TASK TO CARRY OUT:
Set down exactly the entries below, beginning at their first line and ending at the line with "exponiendo deliberadamente el".

═════ INPUT DATA ═════

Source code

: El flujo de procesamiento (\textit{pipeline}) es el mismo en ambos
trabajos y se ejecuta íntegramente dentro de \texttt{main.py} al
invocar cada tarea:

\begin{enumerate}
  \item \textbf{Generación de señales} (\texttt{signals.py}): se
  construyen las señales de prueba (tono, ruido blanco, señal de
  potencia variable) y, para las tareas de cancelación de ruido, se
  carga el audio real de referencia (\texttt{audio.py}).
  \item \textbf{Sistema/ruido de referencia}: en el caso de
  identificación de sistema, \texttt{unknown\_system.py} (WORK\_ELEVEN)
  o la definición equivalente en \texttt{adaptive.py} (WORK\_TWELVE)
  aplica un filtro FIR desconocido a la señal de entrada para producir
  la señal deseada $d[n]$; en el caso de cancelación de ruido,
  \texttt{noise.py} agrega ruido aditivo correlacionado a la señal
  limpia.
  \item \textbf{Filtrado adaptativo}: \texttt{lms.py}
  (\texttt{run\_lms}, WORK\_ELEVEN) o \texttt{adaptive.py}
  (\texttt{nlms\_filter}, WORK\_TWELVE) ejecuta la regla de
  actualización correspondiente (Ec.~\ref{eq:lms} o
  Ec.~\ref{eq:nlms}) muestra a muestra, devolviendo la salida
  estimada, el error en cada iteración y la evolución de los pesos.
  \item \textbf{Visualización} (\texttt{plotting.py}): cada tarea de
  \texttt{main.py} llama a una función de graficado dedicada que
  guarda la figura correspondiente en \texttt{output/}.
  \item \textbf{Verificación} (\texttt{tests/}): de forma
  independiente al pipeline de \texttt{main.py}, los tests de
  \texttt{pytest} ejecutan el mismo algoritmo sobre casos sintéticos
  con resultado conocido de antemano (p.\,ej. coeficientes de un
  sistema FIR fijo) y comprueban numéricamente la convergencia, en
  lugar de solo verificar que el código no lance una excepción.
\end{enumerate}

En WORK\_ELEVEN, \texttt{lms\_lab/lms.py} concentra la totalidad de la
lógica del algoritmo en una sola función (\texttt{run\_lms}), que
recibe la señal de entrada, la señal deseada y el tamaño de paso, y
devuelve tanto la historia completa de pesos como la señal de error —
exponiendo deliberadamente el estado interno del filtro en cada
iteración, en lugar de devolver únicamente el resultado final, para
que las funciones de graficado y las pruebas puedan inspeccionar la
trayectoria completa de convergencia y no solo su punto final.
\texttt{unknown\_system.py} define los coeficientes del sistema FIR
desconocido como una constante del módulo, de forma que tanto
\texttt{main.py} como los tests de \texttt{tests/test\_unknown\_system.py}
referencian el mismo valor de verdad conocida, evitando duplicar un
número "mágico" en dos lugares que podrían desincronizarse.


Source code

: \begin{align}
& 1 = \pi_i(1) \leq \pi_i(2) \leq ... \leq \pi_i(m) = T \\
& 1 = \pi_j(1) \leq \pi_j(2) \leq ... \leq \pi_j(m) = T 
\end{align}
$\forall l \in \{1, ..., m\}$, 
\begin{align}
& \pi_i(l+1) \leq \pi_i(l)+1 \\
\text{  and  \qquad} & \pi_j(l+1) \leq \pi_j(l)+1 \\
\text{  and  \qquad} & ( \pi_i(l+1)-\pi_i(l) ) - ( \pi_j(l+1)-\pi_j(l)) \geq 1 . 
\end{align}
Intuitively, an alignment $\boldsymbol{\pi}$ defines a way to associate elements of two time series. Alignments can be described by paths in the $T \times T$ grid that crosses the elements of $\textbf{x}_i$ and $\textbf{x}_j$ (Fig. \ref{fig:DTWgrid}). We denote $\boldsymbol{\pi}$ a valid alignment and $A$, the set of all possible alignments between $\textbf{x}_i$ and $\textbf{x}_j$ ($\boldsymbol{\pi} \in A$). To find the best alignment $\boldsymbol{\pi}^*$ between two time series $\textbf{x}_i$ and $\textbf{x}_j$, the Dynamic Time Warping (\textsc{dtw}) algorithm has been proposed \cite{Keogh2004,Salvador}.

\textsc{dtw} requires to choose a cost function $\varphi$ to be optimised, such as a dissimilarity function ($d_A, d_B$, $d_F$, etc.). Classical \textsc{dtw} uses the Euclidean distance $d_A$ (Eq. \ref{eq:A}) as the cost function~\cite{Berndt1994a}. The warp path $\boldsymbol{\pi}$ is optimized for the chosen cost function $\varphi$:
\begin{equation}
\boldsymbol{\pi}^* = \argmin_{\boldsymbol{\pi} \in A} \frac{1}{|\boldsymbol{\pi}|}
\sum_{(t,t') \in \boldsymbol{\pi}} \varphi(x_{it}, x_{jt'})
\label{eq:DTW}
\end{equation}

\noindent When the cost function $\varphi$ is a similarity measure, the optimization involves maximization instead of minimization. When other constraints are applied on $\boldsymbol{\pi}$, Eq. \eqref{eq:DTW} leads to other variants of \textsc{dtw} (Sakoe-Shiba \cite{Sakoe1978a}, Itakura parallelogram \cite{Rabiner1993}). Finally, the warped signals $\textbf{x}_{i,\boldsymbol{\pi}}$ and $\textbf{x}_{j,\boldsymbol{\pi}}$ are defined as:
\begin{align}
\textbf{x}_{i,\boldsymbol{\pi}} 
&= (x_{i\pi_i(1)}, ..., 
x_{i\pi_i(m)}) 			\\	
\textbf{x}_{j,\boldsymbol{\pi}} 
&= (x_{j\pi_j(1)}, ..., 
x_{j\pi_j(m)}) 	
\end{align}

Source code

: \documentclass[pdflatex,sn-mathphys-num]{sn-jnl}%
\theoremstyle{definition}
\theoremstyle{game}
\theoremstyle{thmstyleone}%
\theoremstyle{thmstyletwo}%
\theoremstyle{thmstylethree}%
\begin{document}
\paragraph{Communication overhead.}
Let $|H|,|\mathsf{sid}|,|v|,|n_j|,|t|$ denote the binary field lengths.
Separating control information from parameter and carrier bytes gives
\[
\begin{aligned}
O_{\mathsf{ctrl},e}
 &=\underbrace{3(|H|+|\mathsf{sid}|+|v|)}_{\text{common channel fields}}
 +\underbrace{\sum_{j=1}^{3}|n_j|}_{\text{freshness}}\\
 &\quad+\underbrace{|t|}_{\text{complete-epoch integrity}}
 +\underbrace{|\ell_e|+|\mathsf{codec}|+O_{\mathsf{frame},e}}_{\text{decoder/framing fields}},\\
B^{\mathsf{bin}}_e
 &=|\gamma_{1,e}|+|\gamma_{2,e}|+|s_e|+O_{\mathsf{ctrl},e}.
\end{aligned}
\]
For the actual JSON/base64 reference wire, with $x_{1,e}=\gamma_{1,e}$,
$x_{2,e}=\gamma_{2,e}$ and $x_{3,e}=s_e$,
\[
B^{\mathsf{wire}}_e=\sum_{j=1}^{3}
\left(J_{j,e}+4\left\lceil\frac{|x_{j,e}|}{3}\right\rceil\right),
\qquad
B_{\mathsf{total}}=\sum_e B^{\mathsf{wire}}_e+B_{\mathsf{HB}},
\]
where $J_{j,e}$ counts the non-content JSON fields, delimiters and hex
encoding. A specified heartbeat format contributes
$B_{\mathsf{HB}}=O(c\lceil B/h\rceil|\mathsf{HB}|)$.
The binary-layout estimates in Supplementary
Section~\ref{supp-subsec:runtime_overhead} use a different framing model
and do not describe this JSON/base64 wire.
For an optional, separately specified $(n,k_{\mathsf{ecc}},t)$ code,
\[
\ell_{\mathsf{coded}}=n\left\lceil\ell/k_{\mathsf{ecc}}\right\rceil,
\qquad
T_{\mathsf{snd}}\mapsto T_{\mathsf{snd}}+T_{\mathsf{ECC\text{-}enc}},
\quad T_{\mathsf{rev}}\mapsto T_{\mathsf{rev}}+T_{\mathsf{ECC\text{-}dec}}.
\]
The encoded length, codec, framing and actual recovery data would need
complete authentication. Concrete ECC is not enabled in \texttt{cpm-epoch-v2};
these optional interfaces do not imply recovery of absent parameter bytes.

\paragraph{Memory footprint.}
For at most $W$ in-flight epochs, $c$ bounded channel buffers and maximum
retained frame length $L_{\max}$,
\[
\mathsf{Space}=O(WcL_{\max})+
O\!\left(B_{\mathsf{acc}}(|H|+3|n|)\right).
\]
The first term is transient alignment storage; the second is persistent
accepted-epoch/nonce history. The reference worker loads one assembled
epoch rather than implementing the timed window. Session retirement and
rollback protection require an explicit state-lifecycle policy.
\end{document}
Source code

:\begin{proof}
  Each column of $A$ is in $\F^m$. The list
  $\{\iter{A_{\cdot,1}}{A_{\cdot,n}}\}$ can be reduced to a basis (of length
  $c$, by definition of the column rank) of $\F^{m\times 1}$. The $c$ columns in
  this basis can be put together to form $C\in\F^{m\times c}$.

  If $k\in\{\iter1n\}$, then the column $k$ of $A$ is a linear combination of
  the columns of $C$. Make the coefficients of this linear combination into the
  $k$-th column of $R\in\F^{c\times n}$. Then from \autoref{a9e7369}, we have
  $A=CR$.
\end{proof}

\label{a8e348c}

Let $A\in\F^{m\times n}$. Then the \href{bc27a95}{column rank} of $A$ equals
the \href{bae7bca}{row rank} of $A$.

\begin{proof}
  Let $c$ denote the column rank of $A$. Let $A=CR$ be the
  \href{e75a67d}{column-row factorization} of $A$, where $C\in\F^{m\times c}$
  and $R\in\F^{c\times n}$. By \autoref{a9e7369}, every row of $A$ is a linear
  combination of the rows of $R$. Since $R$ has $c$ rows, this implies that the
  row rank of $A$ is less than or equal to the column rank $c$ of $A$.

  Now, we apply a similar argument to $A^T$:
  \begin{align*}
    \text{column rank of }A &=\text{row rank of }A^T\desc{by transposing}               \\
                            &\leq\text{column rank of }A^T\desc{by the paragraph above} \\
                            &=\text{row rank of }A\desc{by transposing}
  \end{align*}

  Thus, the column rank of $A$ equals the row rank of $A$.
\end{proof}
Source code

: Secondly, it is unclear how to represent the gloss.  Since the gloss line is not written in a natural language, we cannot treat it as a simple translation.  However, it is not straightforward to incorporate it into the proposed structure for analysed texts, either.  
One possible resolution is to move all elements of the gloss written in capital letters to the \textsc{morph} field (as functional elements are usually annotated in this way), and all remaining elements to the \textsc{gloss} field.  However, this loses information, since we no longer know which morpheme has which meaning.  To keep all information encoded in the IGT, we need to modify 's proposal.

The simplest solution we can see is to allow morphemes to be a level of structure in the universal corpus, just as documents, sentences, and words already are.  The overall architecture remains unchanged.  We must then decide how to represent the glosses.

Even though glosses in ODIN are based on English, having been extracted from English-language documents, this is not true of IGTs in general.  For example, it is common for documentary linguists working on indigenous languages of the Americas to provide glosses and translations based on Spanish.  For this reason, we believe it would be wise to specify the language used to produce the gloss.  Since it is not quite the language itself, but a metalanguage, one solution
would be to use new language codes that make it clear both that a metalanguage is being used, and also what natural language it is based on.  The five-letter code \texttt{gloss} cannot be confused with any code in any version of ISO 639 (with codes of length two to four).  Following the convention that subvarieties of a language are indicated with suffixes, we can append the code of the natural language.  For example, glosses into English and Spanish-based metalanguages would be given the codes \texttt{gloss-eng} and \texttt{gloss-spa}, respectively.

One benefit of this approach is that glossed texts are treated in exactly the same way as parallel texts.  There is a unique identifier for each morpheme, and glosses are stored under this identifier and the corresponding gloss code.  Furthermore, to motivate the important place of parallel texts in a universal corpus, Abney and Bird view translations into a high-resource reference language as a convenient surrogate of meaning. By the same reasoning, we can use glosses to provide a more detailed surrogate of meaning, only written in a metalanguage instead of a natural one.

═════

ANSWER TO THIS EXERCISE:
Source code

: El flujo de procesamiento (\textit{pipeline}) es el mismo en ambos
trabajos y se ejecuta íntegramente dentro de \texttt{main.py} al
invocar cada tarea:

\begin{enumerate}
  \item \textbf{Generación de señales} (\texttt{signals.py}): se
  construyen las señales de prueba (tono, ruido blanco, señal de
  potencia variable) y, para las tareas de cancelación de ruido, se
  carga el audio real de referencia (\texttt{audio.py}).
  \item \textbf{Sistema/ruido de referencia}: en el caso de
  identificación de sistema, \texttt{unknown\_system.py} (WORK\_ELEVEN)
  o la definición equivalente en \texttt{adaptive.py} (WORK\_TWELVE)
  aplica un filtro FIR desconocido a la señal de entrada para producir
  la señal deseada $d[n]$; en el caso de cancelación de ruido,
  \texttt{noise.py} agrega ruido aditivo correlacionado a la señal
  limpia.
  \item \textbf{Filtrado adaptativo}: \texttt{lms.py}
  (\texttt{run\_lms}, WORK\_ELEVEN) o \texttt{adaptive.py}
  (\texttt{nlms\_filter}, WORK\_TWELVE) ejecuta la regla de
  actualización correspondiente (Ec.~\ref{eq:lms} o
  Ec.~\ref{eq:nlms}) muestra a muestra, devolviendo la salida
  estimada, el error en cada iteración y la evolución de los pesos.
  \item \textbf{Visualización} (\texttt{plotting.py}): cada tarea de
  \texttt{main.py} llama a una función de graficado dedicada que
  guarda la figura correspondiente en \texttt{output/}.
  \item \textbf{Verificación} (\texttt{tests/}): de forma
  independiente al pipeline de \texttt{main.py}, los tests de
  \texttt{pytest} ejecutan el mismo algoritmo sobre casos sintéticos
  con resultado conocido de antemano (p.\,ej. coeficientes de un
  sistema FIR fijo) y comprueban numéricamente la convergencia, en
  lugar de solo verificar que el código no lance una excepción.
\end{enumerate}

En WORK\_ELEVEN, \texttt{lms\_lab/lms.py} concentra la totalidad de la
lógica del algoritmo en una sola función (\texttt{run\_lms}), que
recibe la señal de entrada, la señal deseada y el tamaño de paso, y
devuelve tanto la historia completa de pesos como la señal de error —
exponiendo deliberadamente el estado interno del filtro en cada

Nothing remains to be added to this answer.